__Try it__: Skip the images. Copy the records exactly as written.

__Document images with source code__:
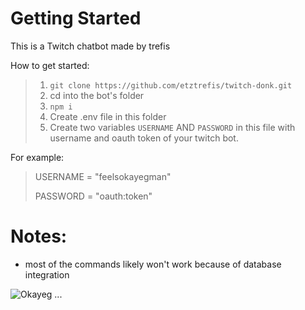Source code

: # Getting Started

This is a Twitch chatbot made by trefis

How to get started:

> 1. `git clone https://github.com/etztrefis/twitch-donk.git`
> 2. cd into the bot's folder
> 3. `npm i`
> 4. Create .env file in this folder
> 5. Create two variables `USERNAME` AND `PASSWORD`  in this file with username and oauth token of your twitch bot.

For example:  
>USERNAME = "feelsokayegman" 
>
>PASSWORD = "oauth:token"
              
# Notes:
- most of the commands likely won't work because of database integration

![Okayeg](https://cdn.betterttv.net/emote/5de9cb6191129e77b47ca987/1x) ...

__Finished task__:
Source code

: # Getting Started

This is a Twitch chatbot made by trefis

How to get started:

> 1. `git clone https://github.com/etztrefis/twitch-donk.git`
> 2. cd into the bot's folder
> 3. `npm i`
> 4. Create .env file in this folder
> 5. Create two variables `USERNAME` AND `PASSWORD`  in this file with username and oauth token of your twitch bot.

For example:  
>USERNAME = "feelsokayegman" 
>
>PASSWORD = "oauth:token"
              
# Notes:
- most of the commands likely won't work because of database integration

![Okayeg](https://cdn.betterttv.net/emote/5de9cb6191129e77b47ca987/1x) ...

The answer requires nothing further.